BOOK She said she did not have time to read the work of ‘other poets’ and declined to accept a copy.
DEF Ah how elastic is the public purse for self-interested people…So why did you choose this Author?
BOOK. She is still here. That’s why.
DEF You mean she has survived?
BOOK No. Not survived. Believed.
DEF In you?
BOOK. Not so much in me, but in the importance of what I contain, an alternative to destructive materialism, an alternative to intellectual argument. More importantly a kind of irreverence to upstage the dogmatic…any dogma…particularly intellectual dogmas. I am about intuition…

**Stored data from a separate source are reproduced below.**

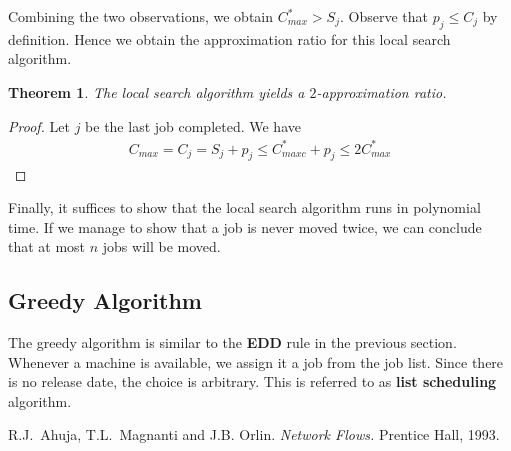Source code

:\documentclass[11pt,psfig,times]{article}
\newtheorem{theorem}{Theorem}
\begin{document}
Combining the two observations, we obtain $C_{max}^* > S_j$. Observe that $p_j \leq C_j$ by definition. 
Hence we obtain the approximation ratio for this local search algorithm.
\begin{theorem}
    The local search algorithm yields a $2$-approximation ratio.
\end{theorem}
\begin{proof}
    Let $j$ be the last job completed. We have
    \begin{align*}
        C_{max} = C_j = S_j + p_j \leq C_{maxc}^* + p_j \leq 2C_{max}^*
    \end{align*}
\end{proof}
Finally, it suffices to show that the local search algorithm runs in polynomial time. If we manage 
to show that a job is never moved twice, we can conclude that at most $n$ jobs will be moved. 



\subsection{Greedy Algorithm}
The greedy algorithm is similar to the \textbf{EDD} rule in the previous section. Whenever a machine is available, 
we assign it a job from the job list. Since there is no release date, the choice is arbitrary. 
This is referred to as \textbf{list scheduling} algorithm.  



\begin{thebibliography}{10}
\setlength{\itemsep}{0pt plus .3pt}
\setlength{\parsep}{0pt plus .3pt}
\setlength{\parskip}{0pt plus .3pt}

R.J.\ Ahuja, T.L.\ Magnanti and J.B. Orlin. {\em Network Flows.\/} Prentice Hall, 1993.

\end{thebibliography}
\end{document}
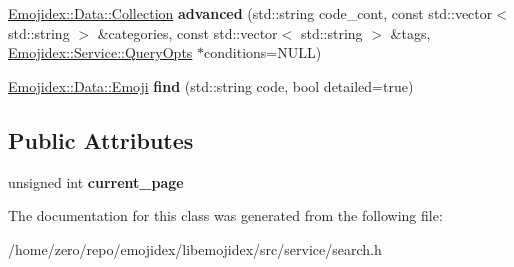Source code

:\begin{DoxyCompactItemize}
\item 
\hyperlink{classEmojidex_1_1Data_1_1Collection}{Emojidex\+::\+Data\+::\+Collection} {\bfseries advanced} (std\+::string code\+\_\+cont, const std\+::vector$<$ std\+::string $>$ \&categories, const std\+::vector$<$ std\+::string $>$ \&tags, \hyperlink{classEmojidex_1_1Service_1_1QueryOpts}{Emojidex\+::\+Service\+::\+Query\+Opts} $\ast$conditions=N\+U\+LL)\hypertarget{classEmojidex_1_1Service_1_1Search_a2924585a8bb92c1b902477cabc154fb0}{}\label{classEmojidex_1_1Service_1_1Search_a2924585a8bb92c1b902477cabc154fb0}

\item 
\hyperlink{classEmojidex_1_1Data_1_1Emoji}{Emojidex\+::\+Data\+::\+Emoji} {\bfseries find} (std\+::string code, bool detailed=true)\hypertarget{classEmojidex_1_1Service_1_1Search_a80970b4a18e5bcc37a2a697de237e8aa}{}\label{classEmojidex_1_1Service_1_1Search_a80970b4a18e5bcc37a2a697de237e8aa}

\end{DoxyCompactItemize}
\subsection*{Public Attributes}
\begin{DoxyCompactItemize}
\item 
unsigned int {\bfseries current\+\_\+page}\hypertarget{classEmojidex_1_1Service_1_1Search_a8fe41d03f8c3013a021ad103c2ab4245}{}\label{classEmojidex_1_1Service_1_1Search_a8fe41d03f8c3013a021ad103c2ab4245}

\end{DoxyCompactItemize}


The documentation for this class was generated from the following file\+:\begin{DoxyCompactItemize}
\item 
/home/zero/repo/emojidex/libemojidex/src/service/search.\+h\end{DoxyCompactItemize}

DEF Irreverence! You are all about God!
BOOK. God is all there is. That’s what she believes anyway. That’s why I chose her. She never would have joined a ‘prestigious Institute’, or an ‘established congregation’ of any kind. She has nothing to lose, because she has no standing, no pre-established loyalties, and she has been so vilified by the academics she has written a book for everyone else. That stoicism and broader appeal took a lot of training, and dare I suggest, some considerable discernment. I very carefully picked and trained a bloody-minded virtual orphan and made sure she never settled comfortably anywhere. Nobody with good opinions to lose would have written me.
DEF No further questions.
JUDGE (To Jury.)
I direct you to give full weight to the evidence presented today. If you find the defendant acted with right judgement in the selection of its Author you are bound to find it Not Guilty. The question of financial reward as a measure of value I direct you to ignore. Please confer before the next Charge is brought, relating to inappropriate language and timing.

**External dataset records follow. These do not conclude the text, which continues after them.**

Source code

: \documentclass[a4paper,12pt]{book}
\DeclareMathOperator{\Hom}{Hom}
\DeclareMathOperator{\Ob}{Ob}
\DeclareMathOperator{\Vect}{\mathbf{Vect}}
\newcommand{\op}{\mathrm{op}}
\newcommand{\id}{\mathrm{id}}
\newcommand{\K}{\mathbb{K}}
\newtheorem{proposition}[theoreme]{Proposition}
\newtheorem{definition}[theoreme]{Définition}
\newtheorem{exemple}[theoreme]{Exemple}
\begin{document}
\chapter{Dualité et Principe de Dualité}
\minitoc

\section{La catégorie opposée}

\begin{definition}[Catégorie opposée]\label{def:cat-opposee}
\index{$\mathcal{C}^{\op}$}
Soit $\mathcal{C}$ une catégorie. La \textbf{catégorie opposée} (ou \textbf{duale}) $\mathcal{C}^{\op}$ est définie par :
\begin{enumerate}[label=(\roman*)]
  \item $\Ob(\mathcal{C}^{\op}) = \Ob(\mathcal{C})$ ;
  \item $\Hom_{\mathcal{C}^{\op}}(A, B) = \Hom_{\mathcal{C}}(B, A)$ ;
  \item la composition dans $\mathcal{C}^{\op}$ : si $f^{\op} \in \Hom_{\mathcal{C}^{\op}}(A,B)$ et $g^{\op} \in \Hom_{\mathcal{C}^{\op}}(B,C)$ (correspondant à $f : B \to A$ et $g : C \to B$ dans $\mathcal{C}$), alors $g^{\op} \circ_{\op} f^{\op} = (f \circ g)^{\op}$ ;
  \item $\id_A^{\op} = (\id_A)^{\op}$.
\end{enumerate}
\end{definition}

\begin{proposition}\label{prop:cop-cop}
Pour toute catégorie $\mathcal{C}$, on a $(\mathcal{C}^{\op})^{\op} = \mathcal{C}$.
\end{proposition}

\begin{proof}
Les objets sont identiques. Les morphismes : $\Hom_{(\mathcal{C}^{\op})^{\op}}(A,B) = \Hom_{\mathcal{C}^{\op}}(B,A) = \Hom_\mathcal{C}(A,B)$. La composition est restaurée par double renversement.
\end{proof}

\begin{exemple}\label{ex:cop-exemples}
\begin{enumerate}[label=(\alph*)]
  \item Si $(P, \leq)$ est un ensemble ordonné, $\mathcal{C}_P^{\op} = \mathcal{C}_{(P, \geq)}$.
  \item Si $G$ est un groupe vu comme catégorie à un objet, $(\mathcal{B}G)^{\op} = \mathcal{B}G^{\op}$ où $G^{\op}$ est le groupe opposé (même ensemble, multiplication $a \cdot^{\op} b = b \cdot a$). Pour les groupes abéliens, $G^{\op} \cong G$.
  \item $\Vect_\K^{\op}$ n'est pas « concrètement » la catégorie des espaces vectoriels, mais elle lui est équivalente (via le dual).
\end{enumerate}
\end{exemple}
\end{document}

A graphic film explaining the co-existence of past, present and future as all co-existing simultaneously. Dare I suggest Involution said so?
It seems poets, or T.S. Eliot anyway anticipated the Power of Now.
When you have watched this mind-blowingly clarified film ( 10 minutes) you will understand that the Jury already know the verdict that will be returned. But they may not know that they know it, because for them the future has not happened yet. That only means they have not yet encountered what already exists.